Special diophantine equation involving squares

In mathematics, Legendre's equation is a Diophantine equation of the form:

$$ax^2+by^2+cz^2=0.$$

The equation is named for Adrien-Marie Legendre who proved it in 1785 that it is solvable in integers x, y, z, not all zero, if and only if
−bc, −ca and −ab are quadratic residues modulo a, b and c, respectively, where a, b, c are nonzero, square-free, pairwise relatively prime integers and also not all positive or all negative.

==Interpretation and solution==

Legendre's equation is homogeneous, and thus the existence of a nonzero rational solution is equivalent to the existence of a nonzero integer solution; the denominators of a rational solution can be cleared to obtain an integer one. Geometrically, the equation defines a conic in the projective plane; solving a Legendre equation over the rational numbers is equivalent to finding a rational point on a rational conic.
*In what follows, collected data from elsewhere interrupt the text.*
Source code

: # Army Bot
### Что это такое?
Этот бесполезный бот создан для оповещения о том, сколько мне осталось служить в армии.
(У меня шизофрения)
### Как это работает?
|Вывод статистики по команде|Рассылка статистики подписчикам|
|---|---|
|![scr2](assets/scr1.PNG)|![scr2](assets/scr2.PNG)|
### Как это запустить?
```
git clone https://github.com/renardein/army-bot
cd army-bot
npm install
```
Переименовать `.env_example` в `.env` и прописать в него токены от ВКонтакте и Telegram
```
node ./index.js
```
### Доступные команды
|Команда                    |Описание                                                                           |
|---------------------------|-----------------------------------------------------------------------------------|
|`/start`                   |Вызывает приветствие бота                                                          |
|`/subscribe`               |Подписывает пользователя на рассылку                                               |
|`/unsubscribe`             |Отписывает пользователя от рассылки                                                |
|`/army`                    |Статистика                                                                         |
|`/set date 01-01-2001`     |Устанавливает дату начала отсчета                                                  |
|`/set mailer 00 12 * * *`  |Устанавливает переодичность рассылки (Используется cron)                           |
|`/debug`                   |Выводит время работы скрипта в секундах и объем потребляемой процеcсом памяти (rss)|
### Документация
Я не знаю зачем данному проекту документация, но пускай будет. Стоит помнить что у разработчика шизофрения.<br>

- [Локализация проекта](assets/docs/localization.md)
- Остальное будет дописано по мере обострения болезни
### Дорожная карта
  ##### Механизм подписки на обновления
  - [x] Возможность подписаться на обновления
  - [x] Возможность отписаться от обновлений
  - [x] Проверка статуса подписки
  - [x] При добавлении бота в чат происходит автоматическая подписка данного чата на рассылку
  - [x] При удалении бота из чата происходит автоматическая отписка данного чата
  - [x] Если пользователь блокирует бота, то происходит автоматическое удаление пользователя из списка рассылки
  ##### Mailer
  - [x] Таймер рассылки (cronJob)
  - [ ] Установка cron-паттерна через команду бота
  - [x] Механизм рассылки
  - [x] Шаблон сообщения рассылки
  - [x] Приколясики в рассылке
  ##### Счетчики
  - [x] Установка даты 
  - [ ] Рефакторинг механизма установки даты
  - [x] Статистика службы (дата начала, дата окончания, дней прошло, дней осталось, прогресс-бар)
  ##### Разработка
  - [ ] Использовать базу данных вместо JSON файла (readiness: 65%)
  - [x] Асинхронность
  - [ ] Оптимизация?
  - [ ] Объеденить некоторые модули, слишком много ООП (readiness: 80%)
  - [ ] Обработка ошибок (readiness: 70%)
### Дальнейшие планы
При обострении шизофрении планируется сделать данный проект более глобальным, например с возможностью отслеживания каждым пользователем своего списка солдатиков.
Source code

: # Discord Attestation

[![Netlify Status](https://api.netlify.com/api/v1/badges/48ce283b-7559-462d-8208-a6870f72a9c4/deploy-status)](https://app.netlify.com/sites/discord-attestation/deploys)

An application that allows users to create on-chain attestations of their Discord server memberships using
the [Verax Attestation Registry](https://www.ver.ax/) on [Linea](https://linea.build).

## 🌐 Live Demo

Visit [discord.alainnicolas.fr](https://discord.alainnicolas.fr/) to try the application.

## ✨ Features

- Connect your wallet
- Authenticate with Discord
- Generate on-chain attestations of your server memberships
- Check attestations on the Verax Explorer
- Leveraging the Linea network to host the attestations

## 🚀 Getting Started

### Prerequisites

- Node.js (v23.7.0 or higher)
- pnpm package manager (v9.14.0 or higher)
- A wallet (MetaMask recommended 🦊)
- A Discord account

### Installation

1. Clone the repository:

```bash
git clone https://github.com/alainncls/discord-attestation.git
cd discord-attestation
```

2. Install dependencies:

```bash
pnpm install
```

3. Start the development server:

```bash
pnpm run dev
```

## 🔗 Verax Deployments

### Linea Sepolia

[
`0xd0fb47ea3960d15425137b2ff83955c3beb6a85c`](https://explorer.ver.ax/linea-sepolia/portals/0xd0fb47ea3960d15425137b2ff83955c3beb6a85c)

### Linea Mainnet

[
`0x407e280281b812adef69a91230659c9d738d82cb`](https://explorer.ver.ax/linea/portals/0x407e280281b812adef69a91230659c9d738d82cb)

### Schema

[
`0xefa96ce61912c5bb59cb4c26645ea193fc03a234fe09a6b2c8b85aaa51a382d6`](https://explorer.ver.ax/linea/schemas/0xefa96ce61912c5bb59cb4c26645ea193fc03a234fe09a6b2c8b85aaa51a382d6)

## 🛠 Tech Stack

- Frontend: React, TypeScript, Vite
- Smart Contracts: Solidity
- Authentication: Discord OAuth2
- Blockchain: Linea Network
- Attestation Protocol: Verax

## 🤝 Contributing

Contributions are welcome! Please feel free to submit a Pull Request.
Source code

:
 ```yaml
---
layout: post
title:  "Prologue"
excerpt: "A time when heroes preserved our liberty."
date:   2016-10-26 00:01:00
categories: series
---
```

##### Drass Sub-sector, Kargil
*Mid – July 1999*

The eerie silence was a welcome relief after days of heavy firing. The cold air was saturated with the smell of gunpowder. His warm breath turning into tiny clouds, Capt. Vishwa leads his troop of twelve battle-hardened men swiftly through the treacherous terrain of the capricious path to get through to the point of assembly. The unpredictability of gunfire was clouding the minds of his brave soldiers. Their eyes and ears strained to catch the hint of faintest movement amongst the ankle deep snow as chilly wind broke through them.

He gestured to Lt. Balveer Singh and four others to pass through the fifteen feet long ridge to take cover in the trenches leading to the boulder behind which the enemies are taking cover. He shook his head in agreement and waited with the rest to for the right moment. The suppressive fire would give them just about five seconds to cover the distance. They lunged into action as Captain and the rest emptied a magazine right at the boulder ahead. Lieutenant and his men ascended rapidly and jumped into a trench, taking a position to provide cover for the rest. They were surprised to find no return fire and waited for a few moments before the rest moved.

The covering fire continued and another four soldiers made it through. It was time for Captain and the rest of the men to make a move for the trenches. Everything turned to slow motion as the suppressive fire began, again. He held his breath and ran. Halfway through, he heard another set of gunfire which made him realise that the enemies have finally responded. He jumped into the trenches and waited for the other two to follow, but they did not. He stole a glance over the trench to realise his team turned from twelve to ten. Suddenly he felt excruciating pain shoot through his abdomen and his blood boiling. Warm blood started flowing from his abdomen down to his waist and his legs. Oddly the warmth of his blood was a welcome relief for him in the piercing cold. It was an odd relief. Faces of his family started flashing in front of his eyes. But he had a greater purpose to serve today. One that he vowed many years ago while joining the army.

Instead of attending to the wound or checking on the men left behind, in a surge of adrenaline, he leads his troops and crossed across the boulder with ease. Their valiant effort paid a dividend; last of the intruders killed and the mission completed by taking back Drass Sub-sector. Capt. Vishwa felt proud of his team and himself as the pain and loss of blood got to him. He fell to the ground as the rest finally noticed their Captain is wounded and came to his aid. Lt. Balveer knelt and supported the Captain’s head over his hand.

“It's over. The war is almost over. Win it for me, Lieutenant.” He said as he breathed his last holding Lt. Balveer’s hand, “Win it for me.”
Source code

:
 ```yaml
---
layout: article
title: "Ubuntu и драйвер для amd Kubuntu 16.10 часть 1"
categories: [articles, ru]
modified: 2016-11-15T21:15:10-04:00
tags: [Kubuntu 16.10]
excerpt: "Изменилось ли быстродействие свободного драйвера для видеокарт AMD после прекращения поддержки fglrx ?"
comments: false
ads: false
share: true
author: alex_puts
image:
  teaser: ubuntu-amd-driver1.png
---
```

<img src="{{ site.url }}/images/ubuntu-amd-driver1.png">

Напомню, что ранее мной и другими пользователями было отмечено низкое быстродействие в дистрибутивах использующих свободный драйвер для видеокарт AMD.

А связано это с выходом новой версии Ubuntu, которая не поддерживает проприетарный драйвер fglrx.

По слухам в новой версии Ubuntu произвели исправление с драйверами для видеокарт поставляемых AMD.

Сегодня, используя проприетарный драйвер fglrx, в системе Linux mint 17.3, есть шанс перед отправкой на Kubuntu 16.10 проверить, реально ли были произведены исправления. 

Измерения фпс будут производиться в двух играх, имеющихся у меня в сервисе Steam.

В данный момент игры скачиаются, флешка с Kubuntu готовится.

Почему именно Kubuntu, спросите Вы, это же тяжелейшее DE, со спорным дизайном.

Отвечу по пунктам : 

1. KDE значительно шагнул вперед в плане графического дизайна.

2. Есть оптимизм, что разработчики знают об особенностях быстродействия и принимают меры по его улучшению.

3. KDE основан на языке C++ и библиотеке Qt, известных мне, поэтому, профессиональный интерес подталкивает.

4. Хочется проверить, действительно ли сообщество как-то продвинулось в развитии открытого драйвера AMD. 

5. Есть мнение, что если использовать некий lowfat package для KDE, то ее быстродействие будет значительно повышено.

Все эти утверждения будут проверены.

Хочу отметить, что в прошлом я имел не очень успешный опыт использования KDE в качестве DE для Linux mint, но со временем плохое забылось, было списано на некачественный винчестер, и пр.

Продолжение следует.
The quadratic residue conditions in Legendre's criterion arise in the form of necessary congruence conditions. That is, reducing the equation modulo a gives $by^2+cz^2\equiv0\pmod a$. Under the coprimality assumptions, a nontrivial solution therefore implies that $-bc$ is a quadratic residue mod a; analogous arguments give the other two conditions. Legendre's theorem establishes that, together with the requirement that the coefficients are not all of the same sign, these necessary conditions are also sufficient.

Legendre's original approach to finding a solution used a descent algorithm. Modern algorithms keep the connection with rational conics but can find rational points more efficiently.